Tuesday, February 25, 2014
The Sochi Olympics: In Retrospect
The modern Olympics began again at the end of the 19th Century, an event many felt was needed for man to connect again after a violent and contentious century. Little did they know that the 19th Century was just a prelude to the 20th. Again the nations of the earth agreed to meet with their best athletes every four years echoing the ancient Greeks. However, the big difference, in an attempt to connect all the peoples of the earth, the venue rotated from place to place.
What we saw was both a meeting of the best athletes those countries attending had to offer and one of the biggest media hypes imaginable. Like everything else in our lives today it is hard to separate the event from the spin.
Right off the bat, everyone was more concerned about what was wrong with Bob Costas. His pink eye episode garnered more reports and speculation than other news for a day or two. While the opening ceremony was covered in prime time, starting at 7 p.m., it quickly degenerated into 8 p.m., more and more hype and bios and finally around 9 p.m. they started to show events that had already happened 12 hours before. Finally, around 10 pm I went to bed missing the majority of events. I heard it went on another two hours.

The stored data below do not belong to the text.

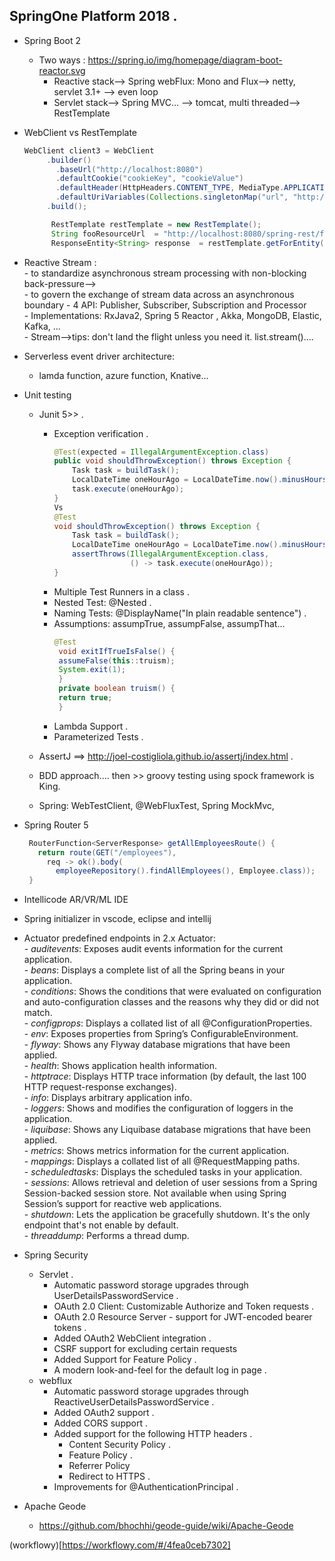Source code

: SpringOne Platform 2018 . 
---  
* Spring Boot 2
    * Two ways : https://spring.io/img/homepage/diagram-boot-reactor.svg 
      * Reactive stack--> Spring webFlux: Mono and Flux--> netty, servlet 3.1+ --> even loop
      * Servlet stack--> Spring MVC... --> tomcat, multi threaded--> RestTemplate
      
* WebClient vs RestTemplate
   ```java
   WebClient client3 = WebClient
        .builder()
          .baseUrl("http://localhost:8080")
          .defaultCookie("cookieKey", "cookieValue")
          .defaultHeader(HttpHeaders.CONTENT_TYPE, MediaType.APPLICATION_JSON_VALUE)
          .defaultUriVariables(Collections.singletonMap("url", "http://localhost:8080"))
        .build();
 	```
  ```java
        RestTemplate restTemplate = new RestTemplate();
        String fooResourceUrl  = "http://localhost:8080/spring-rest/foos";
        ResponseEntity<String> response  = restTemplate.getForEntity(fooResourceUrl + "/1", String.class);
    ```  
* Reactive Stream :  
      - to standardize asynchronous stream processing with non-blocking  back-pressure-->  
      - to govern the exchange of stream data across an asynchronous boundary
      - 4 API: Publisher, Subscriber, Subscription and Processor    
      - Implementations:    RxJava2, Spring 5 Reactor , Akka, MongoDB, Elastic, Kafka, ...                                                                                                                                                                                                                                                                                                                                                                                                                 
      - Stream-->tips: don't land the flight unless you need it. list.stream().... 
      
* Serverless event driver architecture:
    - lamda function, azure function, Knative... 
* Unit testing
   * Junit 5>> .      
       - Exception verification . 
           ```java
           @Test(expected = IllegalArgumentException.class)
           public void shouldThrowException() throws Exception {
               Task task = buildTask();
               LocalDateTime oneHourAgo = LocalDateTime.now().minusHours(1);
               task.execute(oneHourAgo);
           }
           Vs
           @Test
           void shouldThrowException() throws Exception {
               Task task = buildTask();
               LocalDateTime oneHourAgo = LocalDateTime.now().minusHours(1);
               assertThrows(IllegalArgumentException.class,
                            () -> task.execute(oneHourAgo));
           }
           ```
       - Multiple Test Runners in a class . 
       - Nested Test: @Nested . 
       - Naming Tests: @DisplayName("In plain readable sentence") .    
       - Assumptions: assumpTrue, assumpFalse, assumpThat...  
            ```java
            @Test
             void exitIfTrueIsFalse() {
             assumeFalse(this::truism);
             System.exit(1);
             }
             private boolean truism() {
             return true;
             }
            ```
        - Lambda Support . 
        - Parameterized Tests . 

   * AssertJ ==> http://joel-costigliola.github.io/assertj/index.html .  
   * BDD approach.... then >> groovy testing using spock framework is King.  
   * Spring: WebTestClient, @WebFluxTest, Spring MockMvc,  
      
* Spring Router 5
   ```java @Bean
    RouterFunction<ServerResponse> getAllEmployeesRoute() {
      return route(GET("/employees"), 
        req -> ok().body(
          employeeRepository().findAllEmployees(), Employee.class));
    }
    ```
* Intellicode AR/VR/ML IDE

* Spring initializer in vscode, eclipse and intellij

* Actuator
        predefined endpoints in 2.x Actuator:  
        - *auditevents*: Exposes audit events information for the current application.  
        - *beans*: Displays a complete list of all the Spring beans in your application.  
        - *conditions*: Shows the conditions that were evaluated on configuration and auto-configuration classes and the reasons why they did or did not match.  
        - *configprops*: Displays a collated list of all @ConfigurationProperties.  
        - *env*: Exposes properties from Spring’s ConfigurableEnvironment.  
        - *flyway*: Shows any Flyway database migrations that have been applied.  
        - *health*: Shows application health information.  
        - *httptrace*: Displays HTTP trace information (by default, the last 100 HTTP request-response exchanges).  
        - *info*: Displays arbitrary application info.  
        - *loggers*: Shows and modifies the configuration of loggers in the application.  
        - *liquibase*: Shows any Liquibase database migrations that have been applied.  
        - *metrics*: Shows metrics information for the current application.  
        - *mappings*: Displays a collated list of all @RequestMapping paths.  
        - *scheduledtasks*: Displays the scheduled tasks in your application.  
        - *sessions*: Allows retrieval and deletion of user sessions from a Spring Session-backed session store. Not available when using Spring Session’s support for reactive web applications.  
        - *shutdown*: Lets the application be gracefully shutdown. It's the only endpoint that's not enable by default.  
        - *threaddump*: Performs a thread dump. 
        
* Spring Security
   
    * Servlet . 
      - Automatic password storage upgrades through UserDetailsPasswordService . 
      - OAuth 2.0 Client: Customizable Authorize and Token requests . 
      - OAuth 2.0 Resource Server - support for JWT-encoded bearer tokens . 
      - Added OAuth2 WebClient integration . 
      - CSRF support for excluding certain requests  
      - Added Support for Feature Policy . 
      - A modern look-and-feel for the default log in page . 
    * webflux
      - Automatic password storage upgrades through ReactiveUserDetailsPasswordService . 
      - Added OAuth2 support .   
      - Added CORS support . 
      - Added support for the following HTTP headers . 
        - Content Security Policy . 
        - Feature Policy . 
        - Referrer Policy  
        - Redirect to HTTPS . 
      - Improvements for @AuthenticationPrincipal . 
      
* Apache Geode 
   - https://github.com/bhochhi/geode-guide/wiki/Apache-Geode 
   
   
(workflowy)[https://workflowy.com/#/4fea0ceb7302]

This happened day after day...17 days in fact. The fact I was recovering from surgery gave me the opportunity to watch events during the day because I soon discovered that not much of those events were shown in prime time. NBC proudly announced that if you wanted to see things, you could start to watch at 3 a.m. I don't know about you but even I wasn't going to get up that early to watch the Olympics. I was counting on NBC to show the best events during the evening when the majority of viewers would be home. But no, there was the spoiler alerts during the World News at 6:30 p.m. and then nothing was started on Prime Time until 8 p.m., IF then. There was no guarantee this would happen because they had to do their bios and hype American athletes that frequently didn't live up to their spin. I'm not blaming the athletes. There were just others, people we never heard of, who were better. That didn't stop NBC. So, if you wanted to see figure skating, one of the most popular events, you had to wait until 10 or 11 at night...this for an event that had been done 12 hours before (here in California).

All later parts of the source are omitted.